Sara left the following comment, which I love, first, because it’s a comment and, second, because I was planning to blog about this today. What is that they say about minds that think alike?
First, heart mapping was developed by Georgia Heard. She speaks of it in her book, Awakening the Heart: Exploring Poetry in Elementary and Middle School. In fact, there is a heart map on the cover. I also found her handout describing Heart Mapping, in this pdf file of a presentation she gave. It is on page 11.
In a nutshell heart mapping is about creating a map of your heart. It is a way to find the really important stuff of your life.

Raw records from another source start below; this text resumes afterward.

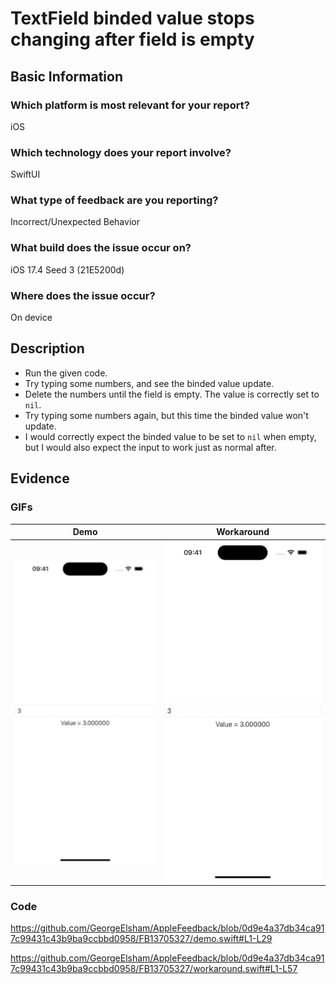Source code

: # TextField binded value stops changing after field is empty

## Basic Information
### Which platform is most relevant for your report?
iOS

### Which technology does your report involve?
SwiftUI

### What type of feedback are you reporting?
Incorrect/Unexpected Behavior

### What build does the issue occur on?
iOS 17.4 Seed 3 (21E5200d)

### Where does the issue occur?
On device

## Description
- Run the given code.
- Try typing some numbers, and see the binded value update.
- Delete the numbers until the field is empty. The value is correctly set to `nil`.
- Try typing some numbers again, but this time the binded value won't update.
- I would correctly expect the binded value to be set to `nil` when empty, but I would also expect the input to work just as normal after.

## Evidence
### GIFs
| Demo | Workaround |
|:-:|:-:|
| ![Demo GIF](demo.gif) | ![Workaround GIF](workaround.gif) |

### Code
https://github.com/GeorgeElsham/AppleFeedback/blob/0d9e4a37db34ca917c99431c43b9ba9ccbbd0958/FB13705327/demo.swift#L1-L29

https://github.com/GeorgeElsham/AppleFeedback/blob/0d9e4a37db34ca917c99431c43b9ba9ccbbd0958/FB13705327/workaround.swift#L1-L57
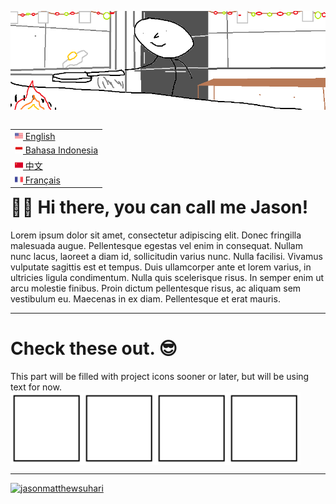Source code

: <img src="images/top-banner.png"></img>

<table align="right">
 <tr><td><a href="README.md"><img src="images/us-flag.png" height="13"> English</a></td></tr>
 <tr><td><a href="alt_readme/README_ID.md"><img src="images/id-flag.png" height="13"> Bahasa Indonesia</a></td></tr>
 <tr><td><a href="alt_readme/README_CN.md"><img src="images/cn-flag.png" height="13"> 中文</a></td></tr>
 <tr><td><a href="alt_readme/README_FR.md"><img src="images/fr-flag.png" height="13"> Français</a></td></tr>
</table>

<h1> 🙋‍♂️ Hi there, you can call me Jason! </h1>
Lorem ipsum dolor sit amet, consectetur adipiscing elit. Donec fringilla malesuada augue. Pellentesque egestas vel enim in consequat. Nullam nunc lacus, laoreet a diam id, sollicitudin varius nunc. Nulla facilisi. Vivamus vulputate sagittis est et tempus. Duis ullamcorper ante et lorem varius, in ultricies ligula condimentum. Nulla quis scelerisque risus. In semper enim ut arcu molestie finibus. Proin dictum pellentesque risus, ac aliquam sem vestibulum eu. Maecenas in ex diam. Pellentesque et erat mauris.

---

<h1> Check these out. 😎 </h1>
This part will be filled with project icons sooner or later, but will be using text for now.

<div style="display:flex">
<img src="images/square.png" alt="img" style="width: 23%; aspect-ratio: 1/1;">
<img src="images/square.png" alt="img" style="width: 23%; aspect-ratio: 1/1;">
<img src="images/square.png" alt="img" style="width: 23%; aspect-ratio: 1/1;">
<img src="images/square.png" alt="img" style="width: 23%; aspect-ratio: 1/1;">
</div>

---

<p align="left"> <a href="https://github.com/ryo-ma/github-profile-trophy"><img src="https://github-profile-trophy.vercel.app/?username=jasonmatthewsuhari" alt="jasonmatthewsuhari" /></a> </p>
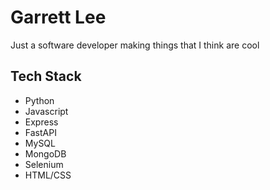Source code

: # Garrett Lee

Just a software developer making things that I think are cool

## Tech Stack
- Python
- Javascript
- Express
- FastAPI
- MySQL
- MongoDB
- Selenium
- HTML/CSS
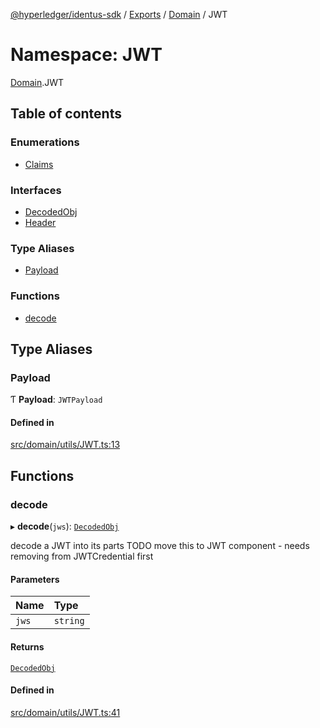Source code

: [@hyperledger/identus-sdk](../README.md) / [Exports](../modules.md) / [Domain](Domain.md) / JWT

# Namespace: JWT

[Domain](Domain.md).JWT

## Table of contents

### Enumerations

- [Claims](../enums/Domain.JWT.Claims.md)

### Interfaces

- [DecodedObj](../interfaces/Domain.JWT.DecodedObj.md)
- [Header](../interfaces/Domain.JWT.Header.md)

### Type Aliases

- [Payload](Domain.JWT.md#payload)

### Functions

- [decode](Domain.JWT.md#decode)

## Type Aliases

### Payload

Ƭ **Payload**: `JWTPayload`

#### Defined in

[src/domain/utils/JWT.ts:13](https://github.com/hyperledger-identus/sdk-ts/blob/d44afc3403bdd5cf86219cd263be20ea744f4706/src/domain/utils/JWT.ts#L13)

## Functions

### decode

▸ **decode**(`jws`): [`DecodedObj`](../interfaces/Domain.JWT.DecodedObj.md)

decode a JWT into its parts
TODO move this to JWT component - needs removing from JWTCredential first

#### Parameters

| Name | Type |
| :------ | :------ |
| `jws` | `string` |

#### Returns

[`DecodedObj`](../interfaces/Domain.JWT.DecodedObj.md)

#### Defined in

[src/domain/utils/JWT.ts:41](https://github.com/hyperledger-identus/sdk-ts/blob/d44afc3403bdd5cf86219cd263be20ea744f4706/src/domain/utils/JWT.ts#L41)
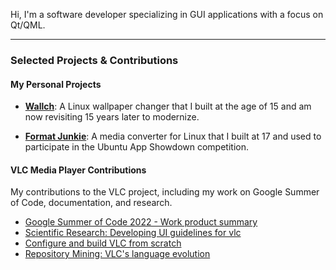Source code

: Hi, I'm a software developer specializing in GUI applications with a focus on Qt/QML.

---

### Selected Projects & Contributions

#### My Personal Projects

* **[Wallch](https://github.com/LeonVitanos/Wallch)**: A Linux wallpaper changer that I built at the age of 15 and am now revisiting 15 years later to modernize.
 
* **[Format Junkie](https://github.com/LeonVitanos/Format-Junkie)**: A media converter for Linux that I built at 17 and used to participate in the Ubuntu App Showdown competition.

#### VLC Media Player Contributions

My contributions to the VLC project, including my work on Google Summer of Code, documentation, and research.

* [Google Summer of Code 2022 - Work product summary](https://github.com/LeonVitanos/vlc-GSoC-2022-Report)
* [Scientific Research: Developing UI guidelines for vlc](https://leonvitanos.github.io/vlc-guidelines/)
* [Configure and build VLC from scratch](https://github.com/LeonVitanos/vlc-build-instructions)
* [Repository Mining: VLC's language evolution](https://github.com/LeonVitanos/vlc-repository-mining)

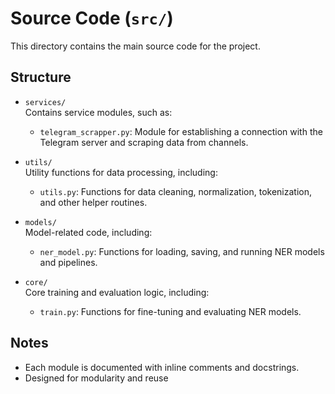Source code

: # Source Code (`src/`)

This directory contains the main source code for the project.

## Structure

- `services/`  
  Contains service modules, such as:
  - `telegram_scrapper.py`: Module for establishing a connection with the Telegram server and scraping data from channels.

- `utils/`  
  Utility functions for data processing, including:
  - `utils.py`: Functions for data cleaning, normalization, tokenization, and other helper routines.

- `models/`  
  Model-related code, including:
  - `ner_model.py`: Functions for loading, saving, and running NER models and pipelines.

- `core/`  
  Core training and evaluation logic, including:
  - `train.py`: Functions for fine-tuning and evaluating NER models.

## Notes

- Each module is documented with inline comments and docstrings.
- Designed for modularity and reuse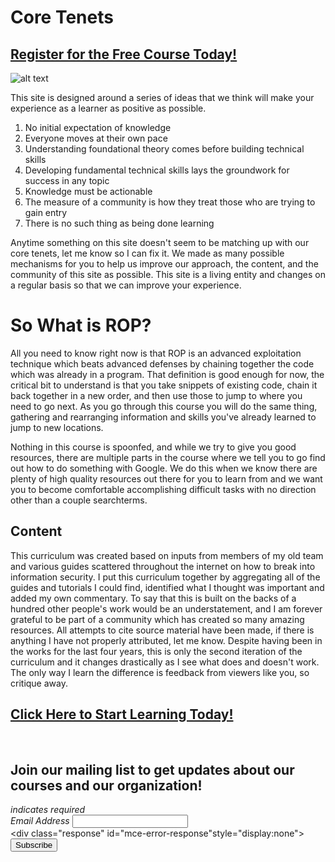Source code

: # Core Tenets
##  [Register for the Free Course Today!](https://roppers.thinkific.com/courses/computing-fundamentals)
![alt text](https://news.yale.edu/sites/default/files/styles/horizontal_image/public/d6_files/YaleNews_hopper-grace.UNIVAC.102635875-CC_0.jpg?itok=4HL3ETlO "img3")

This site is designed around a series of ideas that we think will make your experience as a learner as positive as possible.

1. No initial expectation of knowledge
2. Everyone moves at their own pace
3. Understanding foundational theory comes before building technical skills
4. Developing fundamental technical skills lays the groundwork for success in any topic
5. Knowledge must be actionable
6. The measure of a community is how they treat those who are trying to gain entry
7. There is no such thing as being done learning

Anytime something on this site doesn't seem to be matching up with our core tenets, let me know so I can fix it. We made as many possible mechanisms for you to help us improve our approach, the content, and the community of this site as possible. This site is a living entity and changes on a regular basis so that we can improve your experience.

# So What is ROP?
All you need to know right now is that ROP is an advanced exploitation technique which beats advanced defenses by chaining together the code which was already in a program. That definition is good enough for now, the critical bit to understand is that you take snippets of existing code, chain it back together in a new order, and then use those to jump to where you need to go next. As you go through this course you will do the same thing, gathering and rearranging information and skills you've already learned to jump to new locations.

Nothing in this course is spoonfed, and while we try to give you good resources, there are multiple parts in the course where we tell you to go find out how to do something with Google. We do this when we know there are plenty of high quality resources out there for you to learn from and we want you to become comfortable accomplishing difficult tasks with no direction other than a couple searchterms.

## Content
This curriculum was created based on inputs from members of my old team and various guides scattered throughout the internet on how to break into information security. I put this curriculum together by aggregating all of the guides and tutorials I could find, identified what I thought was important and added my own commentary. To say that this is built on the backs of a hundred other people's work would be an understatement, and I am forever grateful to be part of a community which has created so many amazing resources. All attempts to cite source material have been made, if there is anything I have not properly attributed, let me know. Despite having been in the works for the last four years, this is only the second iteration of the curriculum and it changes drastically as I see what does and doesn't work.  The only way I learn the difference is feedback from viewers like you, so critique away.

##  [Click Here to Start Learning Today!](https://roppers.thinkific.com/courses/computing-fundamentals)
<br><div id="mc_embed_signup"><form action="https://gmail.us5.list-manage.com/subscribe/post?u=4d03cc5db483966f7e0fe17cc&amp;id=8d9620c4b7" method="post" id="mc-embedded-subscribe-form" name="mc-embedded-subscribe-form" class="validate" target="_blank" novalidate>  <div id="mc_embed_signup_scroll"><h2>Join our mailing list to get updates about our courses and our organization!</h2><div class="indicates-required"><span class="asterisk">*</span> indicates required</div><div class="mc-field-group">	<label for="mce-EMAIL">Email Address  <span class="asterisk">*</span></label>	<input type="email" value="" name="EMAIL" class="required email" id="mce-EMAIL"></div>	<div id="mce-responses" class="clear">		<div class="response" id="mce-error-response"style="display:none"></div>		<div class="response" id="mce-success-response" style="display:none"></div>	</div>    <!-- real people should not fill this in and expect good things - do not remove this or risk form bot signups-->    <div style="position: absolute; left: -5000px;" aria-hidden="true"><input type="text" name="b_4d03cc5db483966f7e0fe17cc_8d9620c4b7" tabindex="-1" value=""></div>    <div class="clear"><input type="submit" value="Subscribe" name="subscribe" id="mc-embedded-subscribe" class="button"></div>    </div></form></div><script type="text/javascript" src="//s3.amazonaws.com/downloads.mailchimp.com/js/mc-validate.js"></script><script type="text/javascript">(function($) {window.fnames = new Array(); window.ftypes = newArray();fnames[0]="EMAIL";ftypes[0]="email";}(jQuery));var $mcj = jQuery.noConflict(true);</script><!--End mc_embed_signup-->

However, what I’ve found is that sometimes students (especially boys) have a tough time really getting into making a heart map. For some reason hearts aren’t all that cool to some. So today, on my way to a classroom where I was going to introduce heart maps, an idea hit me. (Why is it the best ideas always come at the last minute?)
This summer I listened to Katherine Bomer speak of writing close to the bones, so why not make a bone map? Same idea as the heart map, simply a wording switch: What’s close to your bones? Yes, much cooler than hearts in some people’s eyes.
I quickly sketched the outline of a bone (it looked more like a dog biscuit, as one student told me) and ran a few copies. I gave students a choice between mapping their hearts or identifying the things close to their bones.
These concepts work because they give writers a word picture — a concrete image — to apply to help make sense of abstract ideas like finding a meaningful writing topic. It works at a range of grade levels, as well. I’ve used this strategy from first grade through eighth grade, with success each time.
We’d love to hear how it goes in your classroom, as well as any adaptions or twists you’ve invented or have seen.